For all the discussion about how Cliff Lee could decide the American League Championship Series in a potential Game 7, it turned out the Texas Rangers needed only one start from their starting ace to dethrone the New York Yankees and clinch the AL pennant for the first time in franchise history.

And as the Yankees attempt to pick up the pieces from a failed quest to win their 28th World Series championship, they should be able to point to a myriad of reasons why a season in which they finished with the second-best record in the American League ended in disappointment.

This on-going analysis should also result in the identification of five main reasons New York is entering an offseason full of uncertainty much sooner than they could have possibly imagined. Ultimately though, any which way the pie is sliced, the Bronx Bombers were humbled by a team that could have destiny on their side in this year’s postseason.


5. David Robertson’s Inability to Hold Close Games

In the 61 innings he was called upon during the regular season, Yankees right-handed reliever David Robertson held 14 games and amassed 71 strikeouts. Robertson’s numbers included an ERA of 3.82 and a WHIP of 1.50.

But among New York’s relievers in the ALCS, the Rangers roughed up Robertson more than any other to the tune of six earned runs on eight hits in only two innings. Robertson finished the series with a dismal ERA of 20.25 and a WHIP of 3.38.

Robertson’s unreliability allowed Texas to blow open close games in Game 3 and Game 6 to expand deficits from which the Yankees were unable to recover.

Game 3 saw the Rangers turn a 3-0 contest into a 8-0 blowout with Robertson on the mound while in Game 6, outfielder Nelson Cruz belted a two-out, two-run home run off Robertson to give the Rangers a 5-1 lead and propel them into the World Series.


4. Power Outage of Alex Rodriguez and Mark Teixeira

For a duo that combined for 63 home runs and 233 RBI, to say that Alex Rodriguez and Mark Teixeira failed to come through in the ALCS would be a gross understatement.

In 21 plate appearances, Rodriguez managed to come up with only four hits and two RBI to finish with an anemic batting average of .190. Meanwhile, Teixeira didn’t register a single hit in his 14 at-bats prior to bowing out of the series with a hamstring injury in Game 4.

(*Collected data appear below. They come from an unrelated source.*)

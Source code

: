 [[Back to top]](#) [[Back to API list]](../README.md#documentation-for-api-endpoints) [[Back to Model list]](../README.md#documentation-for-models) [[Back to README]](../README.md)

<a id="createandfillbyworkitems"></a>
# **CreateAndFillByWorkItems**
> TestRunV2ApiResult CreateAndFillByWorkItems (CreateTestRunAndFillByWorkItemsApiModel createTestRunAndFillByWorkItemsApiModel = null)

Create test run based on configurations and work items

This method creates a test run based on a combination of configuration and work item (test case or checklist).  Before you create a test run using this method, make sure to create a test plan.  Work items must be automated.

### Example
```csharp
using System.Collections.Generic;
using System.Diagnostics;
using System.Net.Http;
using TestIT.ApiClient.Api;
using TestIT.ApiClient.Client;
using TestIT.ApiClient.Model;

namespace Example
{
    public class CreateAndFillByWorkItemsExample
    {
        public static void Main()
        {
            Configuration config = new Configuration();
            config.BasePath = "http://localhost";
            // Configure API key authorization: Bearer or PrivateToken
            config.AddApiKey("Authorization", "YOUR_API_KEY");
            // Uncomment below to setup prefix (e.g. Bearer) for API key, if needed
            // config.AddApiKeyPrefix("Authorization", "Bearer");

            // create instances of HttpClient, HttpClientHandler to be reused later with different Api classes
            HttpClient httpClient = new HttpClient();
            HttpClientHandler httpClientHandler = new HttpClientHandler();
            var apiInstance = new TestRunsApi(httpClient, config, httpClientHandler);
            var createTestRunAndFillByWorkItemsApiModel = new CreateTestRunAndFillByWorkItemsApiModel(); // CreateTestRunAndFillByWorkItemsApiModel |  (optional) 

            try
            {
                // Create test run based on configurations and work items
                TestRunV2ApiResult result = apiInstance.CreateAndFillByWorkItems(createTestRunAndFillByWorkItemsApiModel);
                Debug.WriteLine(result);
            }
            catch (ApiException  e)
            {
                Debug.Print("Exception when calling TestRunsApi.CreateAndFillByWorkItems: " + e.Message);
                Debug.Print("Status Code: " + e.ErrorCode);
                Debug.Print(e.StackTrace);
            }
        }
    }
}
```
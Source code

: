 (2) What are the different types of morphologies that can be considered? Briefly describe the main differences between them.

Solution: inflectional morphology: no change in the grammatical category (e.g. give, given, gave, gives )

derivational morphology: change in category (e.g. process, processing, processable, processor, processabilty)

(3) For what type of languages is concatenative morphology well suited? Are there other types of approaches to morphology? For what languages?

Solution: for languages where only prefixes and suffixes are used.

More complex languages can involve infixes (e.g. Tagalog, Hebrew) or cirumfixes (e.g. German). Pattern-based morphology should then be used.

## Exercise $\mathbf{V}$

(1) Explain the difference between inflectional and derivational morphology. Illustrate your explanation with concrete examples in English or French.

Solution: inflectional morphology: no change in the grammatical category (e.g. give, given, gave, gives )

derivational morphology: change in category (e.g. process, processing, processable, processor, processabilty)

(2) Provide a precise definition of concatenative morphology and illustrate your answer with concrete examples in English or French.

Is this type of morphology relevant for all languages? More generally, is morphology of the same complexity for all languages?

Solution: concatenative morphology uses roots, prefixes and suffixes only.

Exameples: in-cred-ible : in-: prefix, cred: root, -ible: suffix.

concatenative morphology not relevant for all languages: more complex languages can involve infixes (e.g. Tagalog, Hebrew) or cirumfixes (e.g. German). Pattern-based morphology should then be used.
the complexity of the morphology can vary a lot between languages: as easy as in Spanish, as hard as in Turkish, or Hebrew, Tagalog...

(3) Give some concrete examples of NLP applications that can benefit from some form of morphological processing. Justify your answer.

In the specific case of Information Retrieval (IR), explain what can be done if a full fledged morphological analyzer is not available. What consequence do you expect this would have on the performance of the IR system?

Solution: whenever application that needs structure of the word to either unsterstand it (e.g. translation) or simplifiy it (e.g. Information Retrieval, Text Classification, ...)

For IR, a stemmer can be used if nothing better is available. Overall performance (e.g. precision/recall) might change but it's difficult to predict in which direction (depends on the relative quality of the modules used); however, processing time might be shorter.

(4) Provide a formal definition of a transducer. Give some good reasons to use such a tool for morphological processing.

The lack of production from the Yankees corner infielders left AL MVP candidate Robinson Cano to carry the offensive load for the team, which he did with flying colors. However, Cano’s power display needed to be supplemented by similar efforts from Rodriguez and Teixeira for New York to have a shot at winning the series.

Unfortunately for the Yankees, the power went off somewhere between the end of the American League Divisional Series and the beginning of the ALCS and they’re still waiting for it to come back on.


3. Ineffectiveness of Phil Hughes

Phil Hughes won an impressive 18 games in the regular season for New York but he also had an unusually high 4.19 ERA, which translates to having a significant amount of run support during his starts. But as evidenced in the ALCS, when the run support wasn’t as robust, Hughes’ shortcomings became increasingly glaring.

Hughes was the loser of Game 2 and Game 6 at Rangers Ballpark in Arlington, where he gave up 11 earned runs on 14 hits and walked seven while only striking out six. Hughes’ ERA in his two starts was 11.42.

When the No. 2 starter puts up those kinds of numbers in a best-of-seven series, chances are his team isn’t advancing to the next round. This holds true for any team in baseball; even the New York Yankees.


2. Colby Lewis Outshines Cliff Lee

Of all the starters on the Rangers pitching staff, Colby Lewis was arguably the last one who would have been expected to shine the brightest against the Yankees. Nevertheless, it was Lewis who channeled his inner Cliff Lee to shut down New York’s vaunted offense in Game 2 and Game 6.

Thus, the same Colby Lewis who finished with a 12-13 record and an ERA of 3.72 this season went 2-0 with a 1.98 ERA on the biggest stage of his career. More importantly, Lewis’ performances keyed Texas to a critical victory in Game 2 to even the series and a win in Game 6 to clinch the pennant.

He may have not been a household name prior to the ALCS but, as far as the Yankees are concerned, Colby Lewis is a name that will not soon be forgotten.


1. The Rangers Were the Better Team

As hard as it might be for Yankees fans to admit, the Rangers outhit, outhustled and outpitched New York throughout a series that could have just as easily been a sweep as opposed to a six-game affair.

Texas scored twice as many runs (38-19), their batting average was more than a hundred points higher (.304 vs. .201) and their pitching staff’s ERA was nearly three points lower (2.76 vs. 6.58) compared to the Yankees.

So, in essence, the ALCS really wasn’t as close as the six-game outcome would make it appear. Simply put, the Rangers wanted it more.

And that may very well be the toughest reason for the Yankees and their fans to accept of them all.